### WHAT THIS TASK INVOLVES
After locating the line that contains "2. [SetServicePermissions - застосунок" in the data below, set down exactly that line and each one after it through the line that contains "<strong>Spooler</strong> запускається як", and nothing more.

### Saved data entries
━━━

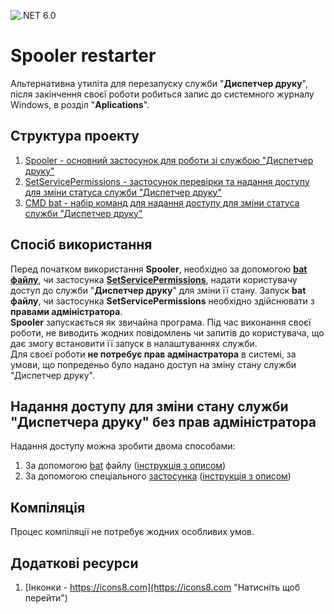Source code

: ![.NET 6.0](https://img.shields.io/badge/.NET-6.0-brightgreen)
# Spooler restarter
Альтернативна утиліта для перезапуску служби "<strong>Диспетчер друку</strong>", після закінчення своєї роботи робиться запис до системного журналу Windows, в розділ "<strong>Aplications</strong>".

## Структура проекту
1. [Spooler - основний застосунок для роботи зі службою "Диспетчер друку"](/Spooler/Spooler/Program.cs "Натисніть щоб переглянути")
2. [SetServicePermissions - застосунок перевірки та надання доступу для зміни статуса служби "Диспетчер друку"](/SetServicePermissions/SetServicePermissions/Program.cs "Натисніть щоб переглянути")
3. [CMD bat - набір команд для надання доступу для зміни статуса служби "Диспетчер друку"](/CMD_bat/set_rights_for_the_spooler.bat "Натисніть щоб переглянути")

## Спосіб використання
Перед початком використання <strong>Spooler</strong>, необхідно за допомогою [<strong>bat файлу</strong>](/CMD_bat/set_rights_for_the_spooler.bat "Натисніть щоб переглянути"), чи застосунка [<strong>SetServicePermissions</strong>](/SetServicePermissions/SetServicePermissions/Program.cs "Натисніть щоб переглянути"), надати користувачу доступ до служби "<strong>Диспетчер друку</strong>" для зміни її стану. Запуск <strong>bat файлу</strong>, чи застосунка <strong>SetServicePermissions</strong> необхідно здійснювати з <strong>правами адміністратора</strong>.<br />
<strong>Spooler</strong> запускається як звичайна програма. Під час виконання своєї роботи, не виводить жодних повідомлень чи запитів до користувача, що дає змогу встановити її запуск в налаштуваннях служби.<br />
Для своєї роботи <strong>не потребує прав адмінастратора</strong> в системі, за умови, що попреденьо було надано доступ на зміну стану служби "Диспетчер друку".

## Надання доступу для зміни стану служби "Диспетчера друку" без прав адміністратора
Надання доступу можна зробити двома способами:<br />

1. За допомогою [bat](/CMD_bat/set_rights_for_the_spooler.bat "Натисніть щоб переглянути") файлу ([інструкція з описом](https://www.magnumblog.space/soft/restarting-spooler-service-without-administrator-rights "Натисніть щоб переглянути"))
2. За допомогою спеціального [застосунка](/SetServicePermissions/SetServicePermissions/Program.cs "Натисніть щоб переглянути") ([інструкція з описом](# "В процесі написання"))

## Компіляція
Процес компіляції не потребує жодних особливих умов.

## Додаткові ресурси
1. [Інконки - https://icons8.com](https://icons8.com "Натисніть щоб перейти")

━━━

### ANSWER SECTION
2. [SetServicePermissions - застосунок перевірки та надання доступу для зміни статуса служби "Диспетчер друку"](/SetServicePermissions/SetServicePermissions/Program.cs "Натисніть щоб переглянути")
3. [CMD bat - набір команд для надання доступу для зміни статуса служби "Диспетчер друку"](/CMD_bat/set_rights_for_the_spooler.bat "Натисніть щоб переглянути")

## Спосіб використання
Перед початком використання <strong>Spooler</strong>, необхідно за допомогою [<strong>bat файлу</strong>](/CMD_bat/set_rights_for_the_spooler.bat "Натисніть щоб переглянути"), чи застосунка [<strong>SetServicePermissions</strong>](/SetServicePermissions/SetServicePermissions/Program.cs "Натисніть щоб переглянути"), надати користувачу доступ до служби "<strong>Диспетчер друку</strong>" для зміни її стану. Запуск <strong>bat файлу</strong>, чи застосунка <strong>SetServicePermissions</strong> необхідно здійснювати з <strong>правами адміністратора</strong>.<br />
<strong>Spooler</strong> запускається як звичайна програма. Під час виконання своєї роботи, не виводить жодних повідомлень чи запитів до користувача, що дає змогу встановити її запуск в налаштуваннях служби.<br />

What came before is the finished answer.